BRITAIN | INDIAN SUB-CONTINENT
The European origins of this dish are controversial.
Merchant navy sailors from the Indian subcontinent were among the first to open curry houses in Europe, writing home for traditional recipes. They were joined by like-minded migrants in the cities of England and Scotland.
The early curry houses offered meat with a spicy sauce and fluffy rice. Gradually curries were classified as hot or mild, and went by the names of korma, madras and vindaloo.
Chicken curry was popular.
The early 1970s saw a change in the type of curry dishes being offered.
Chicken cooked with yoghurt was a typical dish from northern Indian with variations in Bangladesh and Pakistan.
Chicken marinated in spices and grilled was another with roots in Indian cuisine.
Chicken slow-marinated in spices and yoghurt, then baked in a tandoor charcoal oven was yet another.
When chicken tikka masala appeared on menus, diners assumed they were being offered an authentic Indian curry based on regional variations of these chicken dishes cooked in a tandoor.
Investigators later revealed that chicken tikka masala was a relative of butter chicken, tandoori chicken and tikka chicken, recipes with inner-city origins in Britain and India, and everywhere migrants from Bangladesh, India and Pakistan had settled.
This legend endures.
12 chicken thigh meat pieces, skinned 200 g yoghurt 45 ml lemon juice 45 g ginger 30 g garlic 15 g onion 1 tsp black pepper, ground 1 tsp garam masala, ground 1 tsp turmeric paste 1 tsp red chilli, ground (optional) Red colour, dash Salt, pinch 1 onion, sliced 30 g garlic-ginger, ground into a paste with 10 g water 1 tsp cumin, ground 1 tsp coriander, ground 75 ml milk/yoghurt 1 tsp sugar (optional) Salt, pinch Oil, for frying
Blend garlic, ginger and onion with lemon juice into a smooth paste.
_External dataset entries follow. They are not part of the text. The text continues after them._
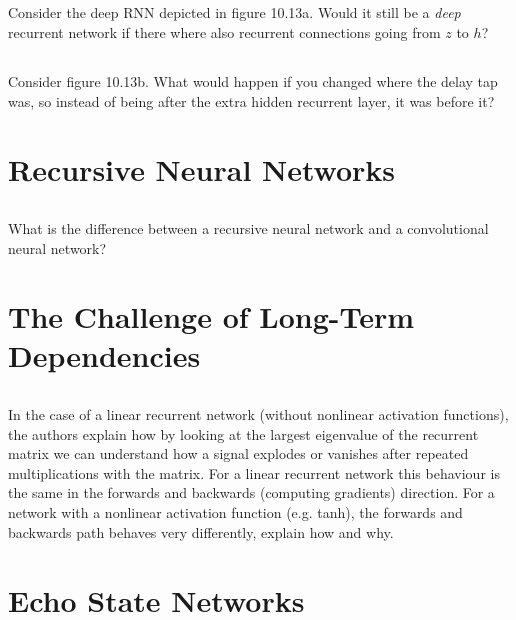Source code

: \documentclass[a4paper]{report}
\begin{document}
    \subsection{}
    Consider the deep RNN depicted in figure 10.13a. Would it still be a \emph{deep} recurrent network if there where also recurrent connections going from $z$ to $h$?
    \subsection{}
    Consider figure 10.13b. What would happen if you changed where the delay tap was, so instead of being after the extra hidden recurrent layer, it was before it?

    \section{Recursive Neural Networks}
    \subsection{}
    What is the difference between a recursive neural network and a convolutional neural network?

    \section{The Challenge of Long-Term Dependencies}
    \subsection{}
    In the case of a linear recurrent network (without nonlinear activation functions), the authors explain how by looking at the largest eigenvalue of the recurrent matrix we can understand how a signal explodes or vanishes after repeated multiplications with the matrix. For a linear recurrent network this behaviour is the same in the forwards and backwards (computing gradients) direction. For a network with a nonlinear activation function (e.g. tanh), the forwards and backwards path behaves very differently, explain how and why.

    \section{Echo State Networks}
\end{document}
Pour into a large bowl and add the chilli, garam masala, pepper, red colour, turmeric, salt and yoghurt.
Coat the chicken in this mixture, leave in a cold place for at least four hours, turning the chicken from time to time.
Preheat the grill.
Preheat the oven to 180°C.
Arrange the chicken on a tray with a wire rack, grill until it begins to take on colour, turn and baste with marinade juices, about 15 minutes.
In a deep frying pan, heat oil until almost smoking, remove from heat, add garlic-ginger paste, then toss in the onion slices and slowly caramelise.
Remove from heat, incorporate milk or yoghurt (gradually to prevent it splitting), spices and sugar (for a slight sweet hit). Carefully add the chicken, remove to an ovenproof dish.
Bake for 20 minutes.
Serve hot with naan or rice, or a combination of both.